Fantasy geeks think of Tolkien’s descriptions, the endless linework he crafted to describe his work. Academics and traditional readers might think of Fitzgerald of, if slightly more cultured, Oscar Wilde. As a different breed of geeks - but still geeks nonetheless - they mostly praise the work on a line-by-line level.

When I think of good writing, I think of Ovid and the Metamorphoses. The story of Pygmalion and Galatea narrated in elegant verses.

I already differ in what I deem good writing compared to most people because I look at both the micro- and macro-level of a story. I’m not impressed by the linework if there's not an overarching narrative paired to it. And if I have to choose, I'll always choose the narrative over the linework. Why? Because it's harder to have a good narrative compared to writing good prose.
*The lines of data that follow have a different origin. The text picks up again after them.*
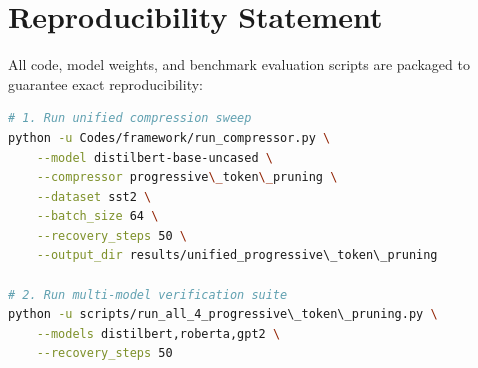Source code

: \section{Reproducibility Statement}
All code, model weights, and benchmark evaluation scripts are packaged to guarantee exact reproducibility:
\begin{lstlisting}[language=bash]
# 1. Run unified compression sweep
python -u Codes/framework/run_compressor.py \
    --model distilbert-base-uncased \
    --compressor progressive\_token\_pruning \
    --dataset sst2 \
    --batch_size 64 \
    --recovery_steps 50 \
    --output_dir results/unified_progressive\_token\_pruning

# 2. Run multi-model verification suite
python -u scripts/run_all_4_progressive\_token\_pruning.py \
    --models distilbert,roberta,gpt2 \
    --recovery_steps 50
\end{lstlisting}

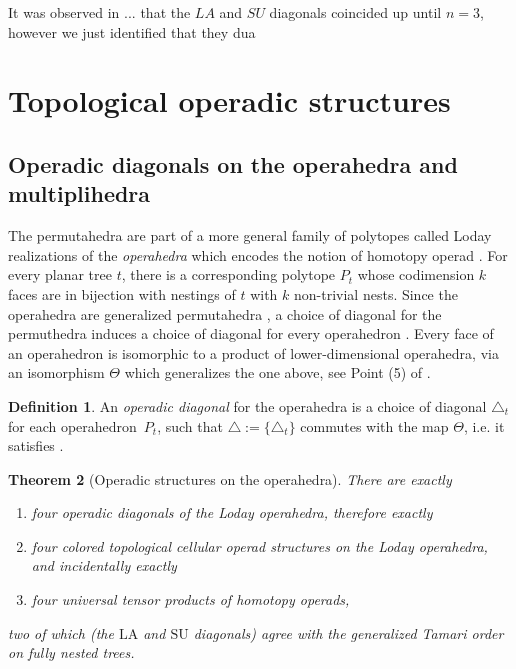 \documentclass{amsart}
\newtheorem{theorem}{Theorem}[section]
\theoremstyle{definition}
\newtheorem{definition}[theorem]{Definition}
\newcommand{\SU}{\mathrm{SU}}
\newcommand{\LA}{\mathrm{LA}}
\begin{document}
It was observed in ... that the $LA$ and $SU$ diagonals coincided up until $n=3$, however we just identified that they dua


\section{Topological operadic structures}


\subsection{Operadic diagonals on the operahedra and multiplihedra}

The permutahedra are part of a more general family of polytopes called Loday realizations of the \emph{operahedra} \cite[Def. 2.9]{LA21} which encodes the notion of homotopy operad \cite[Def. 4.11]{LA21}.
For every planar tree $t$, there is a corresponding polytope $P_t$ whose codimension $k$ faces are in bijection with nestings of $t$ with $k$ non-trivial nests.
Since the operahedra are generalized permutahedra \cite[Cor. 2.16]{LA21}, a choice of diagonal for the permuthedra induces a choice of diagonal for every operahedron \cite[Cor. 1.31]{LA21}.
Every face of an operahedron is isomorphic to a product of lower-dimensional operahedra, via an isomorphism $\Theta$ which generalizes the one above, see Point (5) of \cite[Prop. 2.3]{LA21}.

\begin{definition}
    An \emph{operadic diagonal} for the operahedra is a choice of diagonal $\triangle_t$ for each operahedron~$P_t$, such that $\triangle:=\{\triangle_t\}$ commutes with the map $\Theta$, i.e. it satisfies \cite[Prop. 4.14]{LA21}.
\end{definition}

\begin{theorem}[Operadic structures on the operahedra] 
    \label{thm:operahedra}
There are exactly 
\begin{enumerate}
    \item four operadic diagonals of the Loday operahedra, therefore exactly
    \item four colored topological cellular operad structures on the Loday operahedra, and incidentally exactly
    \item four universal tensor products of homotopy operads,
\end{enumerate}
two of which (the $\LA$ and $\SU$ diagonals) agree with the generalized Tamari order on fully nested trees. 
\end{theorem}
\end{document}
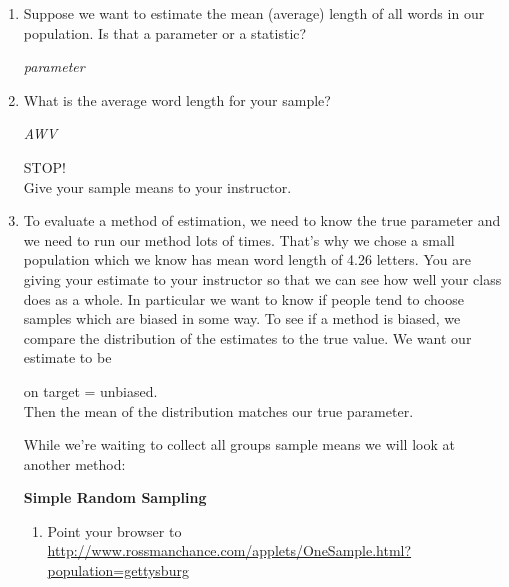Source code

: \begin{enumerate}
\item Suppose we want to estimate the mean (average) length of all
  words in our population. Is that a parameter or a statistic?
\begin{students}
  \vspace{1cm}
\end{students}    
\begin{key}
   {\it parameter}
\end{key}
\item What is the average word length for your sample?
\begin{students}
  \vspace{1cm}
\end{students}    
\begin{key}
   {\it AWV}
\end{key}

  \begin{center}
    {\huge STOP!}\\
Give your sample means to your instructor.
  \end{center}

\item To evaluate a method of estimation, we need to know the true
  parameter and we need to run our method lots of times.  That's why we
  chose a small population which we know has mean word length of 4.26
  letters. You are giving your estimate to your instructor so that we
  can see how well your class does as a whole.  In particular we want
  to know if people tend to choose samples which are biased in some
  way. To see if a method is biased, we compare the distribution of
  the estimates to the true value.  We want our estimate to be
  \begin{center}
    {\large on target = unbiased.}\\
  Then the mean of the distribution matches our true parameter.
  \end{center}
  While we're waiting to collect all groups sample means we will look
  at another method:
  \begin{center}
    {\bf Simple Random Sampling}
  \end{center}
  \begin{enumerate}
    \item Point your browser to \\

\url{http://www.rossmanchance.com/applets/OneSample.html?population=gettysburg}
  
     


\end{enumerate}
\end{enumerate}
And that's the first thing that many elitist don't seem to understand. Good prose - hell, even a good POV's voice - can be manufactured. Good narrative? Much harder. How can you prove that? Simply by the fact that good writers don't always write hits. Is every Dan Brown's book a hit? Was every Tolkien's book a hit? No. But was there a 'quality' problem with their linework? No.

A book relies much more on its narrative than the proper linework. Take Paranoid Mage, for example. If you read the individual paragraphs, there's nothing special. Nothing. The prose is simple and straightforward. There's not even something on a multiple-paragraphs level; there's no symbolism, no rhetorical devices that leave you saying 'wow, that was good.' No. It's all in the overall narrative devices that craft a special narration. The work on the scenes, and how scenes are supposed to be crafted - that's what Paranoid Mage excels at.

So, you can talk about two things, the micro and the macro. The micro is the quality of your prose line-by-line. The macro is the quality of your scenes and how they create a chain-reaction once you put them together.

Web novelists are, obviously, more apt at the scenework than the linework. Why? Many reasons, one of which might be that they lack the 'formal training' you can often see among readers of 'classics.' And so, people who come from a traditional background usually don't consider web novels as good literature; in their case, if there's any bad linework, you have a bad book. And look, in some cases it may even be true. But do you know what you have when there's a book with good linework but terrible scenework? A terrible book. Why terrible? Because it's boring.

If you have a writer who's bad at linework, it's much easier to improve compared to those writers who are bad at scenework. If you are a boring person, there's a big chance you are going to write boring books. Not all writers have to be smart, but all writers have to be entertaining.